### TASK DIRECTIONS
Take each line in the entries below that holds "PROVINCESanta" and show it.

========================

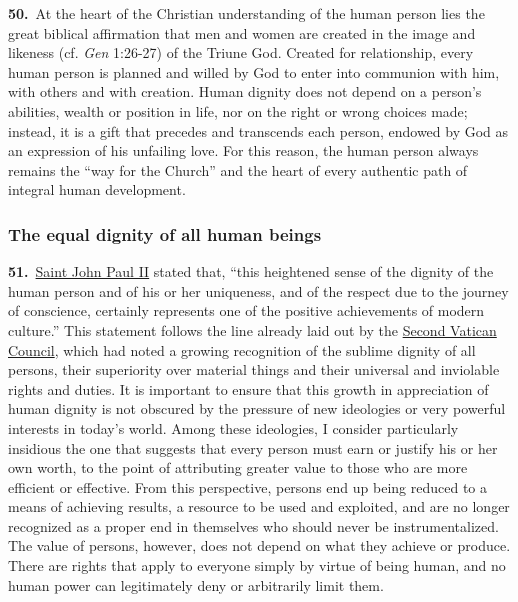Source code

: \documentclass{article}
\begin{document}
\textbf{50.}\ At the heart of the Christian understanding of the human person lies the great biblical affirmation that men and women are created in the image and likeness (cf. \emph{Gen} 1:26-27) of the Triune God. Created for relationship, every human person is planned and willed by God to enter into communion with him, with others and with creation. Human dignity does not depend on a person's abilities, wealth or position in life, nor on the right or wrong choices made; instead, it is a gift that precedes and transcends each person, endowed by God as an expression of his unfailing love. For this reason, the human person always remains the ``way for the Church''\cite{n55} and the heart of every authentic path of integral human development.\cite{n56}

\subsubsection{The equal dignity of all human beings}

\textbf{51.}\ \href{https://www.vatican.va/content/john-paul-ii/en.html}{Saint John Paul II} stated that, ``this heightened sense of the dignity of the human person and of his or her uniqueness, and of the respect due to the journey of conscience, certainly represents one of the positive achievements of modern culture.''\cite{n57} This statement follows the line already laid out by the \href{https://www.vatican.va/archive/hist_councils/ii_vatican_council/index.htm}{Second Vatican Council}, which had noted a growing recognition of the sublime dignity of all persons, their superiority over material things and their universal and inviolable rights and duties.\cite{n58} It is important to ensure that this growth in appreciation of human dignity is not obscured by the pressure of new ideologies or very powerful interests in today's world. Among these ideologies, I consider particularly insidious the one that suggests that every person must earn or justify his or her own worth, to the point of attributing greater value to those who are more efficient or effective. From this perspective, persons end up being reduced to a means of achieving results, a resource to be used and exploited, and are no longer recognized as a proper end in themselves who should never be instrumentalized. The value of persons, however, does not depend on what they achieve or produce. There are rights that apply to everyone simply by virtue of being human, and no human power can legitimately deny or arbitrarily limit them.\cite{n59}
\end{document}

========================

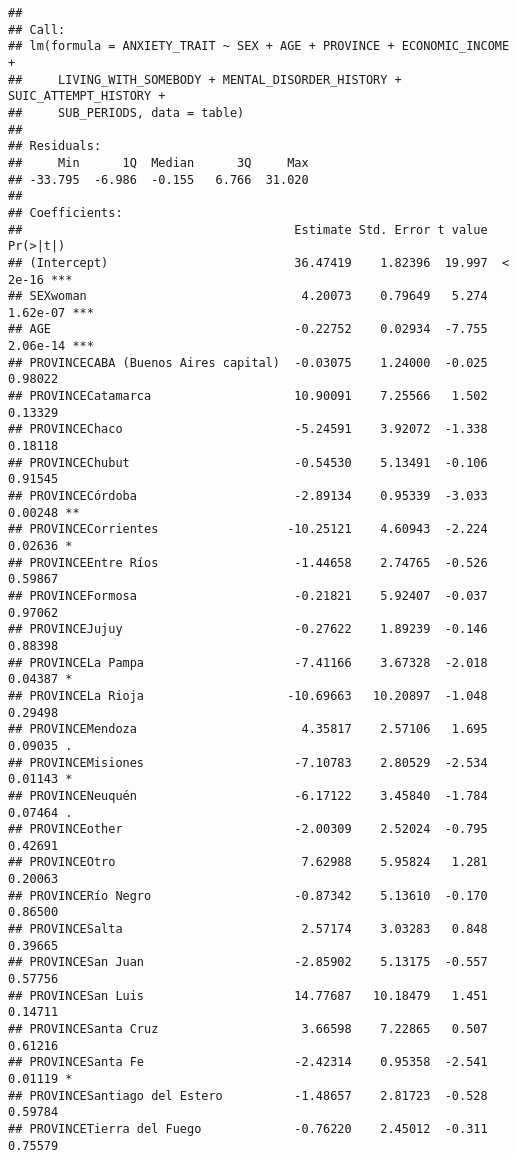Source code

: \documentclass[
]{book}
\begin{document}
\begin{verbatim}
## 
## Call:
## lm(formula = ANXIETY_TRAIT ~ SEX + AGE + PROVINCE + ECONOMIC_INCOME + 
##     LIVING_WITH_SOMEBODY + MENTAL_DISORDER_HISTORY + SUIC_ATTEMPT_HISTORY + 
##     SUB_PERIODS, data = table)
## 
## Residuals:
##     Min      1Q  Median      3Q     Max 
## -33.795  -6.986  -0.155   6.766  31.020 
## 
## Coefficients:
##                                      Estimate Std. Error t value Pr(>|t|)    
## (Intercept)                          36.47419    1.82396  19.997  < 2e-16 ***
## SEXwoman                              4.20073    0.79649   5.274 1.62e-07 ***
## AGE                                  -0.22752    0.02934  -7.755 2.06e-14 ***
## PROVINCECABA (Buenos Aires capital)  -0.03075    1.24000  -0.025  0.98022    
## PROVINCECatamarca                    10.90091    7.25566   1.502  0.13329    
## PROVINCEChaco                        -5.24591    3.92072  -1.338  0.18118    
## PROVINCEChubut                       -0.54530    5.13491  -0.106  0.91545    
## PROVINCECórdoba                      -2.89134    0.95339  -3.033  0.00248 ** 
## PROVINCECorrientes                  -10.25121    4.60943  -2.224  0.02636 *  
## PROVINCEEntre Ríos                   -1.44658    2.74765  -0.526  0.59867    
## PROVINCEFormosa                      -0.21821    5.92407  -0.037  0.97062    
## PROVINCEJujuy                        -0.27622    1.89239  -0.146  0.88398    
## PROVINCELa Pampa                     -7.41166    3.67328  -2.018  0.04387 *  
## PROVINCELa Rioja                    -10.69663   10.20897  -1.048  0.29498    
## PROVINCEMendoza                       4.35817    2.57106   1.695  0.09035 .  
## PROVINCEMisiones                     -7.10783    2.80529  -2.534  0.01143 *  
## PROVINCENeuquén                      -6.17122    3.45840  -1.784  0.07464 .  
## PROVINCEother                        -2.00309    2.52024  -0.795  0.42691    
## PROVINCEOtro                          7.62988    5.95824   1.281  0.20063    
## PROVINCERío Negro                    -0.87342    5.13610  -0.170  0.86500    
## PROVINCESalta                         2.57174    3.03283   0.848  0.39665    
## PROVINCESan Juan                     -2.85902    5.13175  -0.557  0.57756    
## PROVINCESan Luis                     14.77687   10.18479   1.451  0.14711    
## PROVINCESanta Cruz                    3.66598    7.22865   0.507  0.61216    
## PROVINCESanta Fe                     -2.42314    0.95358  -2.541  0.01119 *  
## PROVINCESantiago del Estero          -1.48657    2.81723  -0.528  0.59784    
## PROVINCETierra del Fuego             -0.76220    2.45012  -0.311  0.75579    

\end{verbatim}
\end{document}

========================

### RESULT OF THE EXERCISE
## PROVINCESanta Cruz                    3.66598    7.22865   0.507  0.61216    
## PROVINCESanta Fe                     -2.42314    0.95358  -2.541  0.01119 *  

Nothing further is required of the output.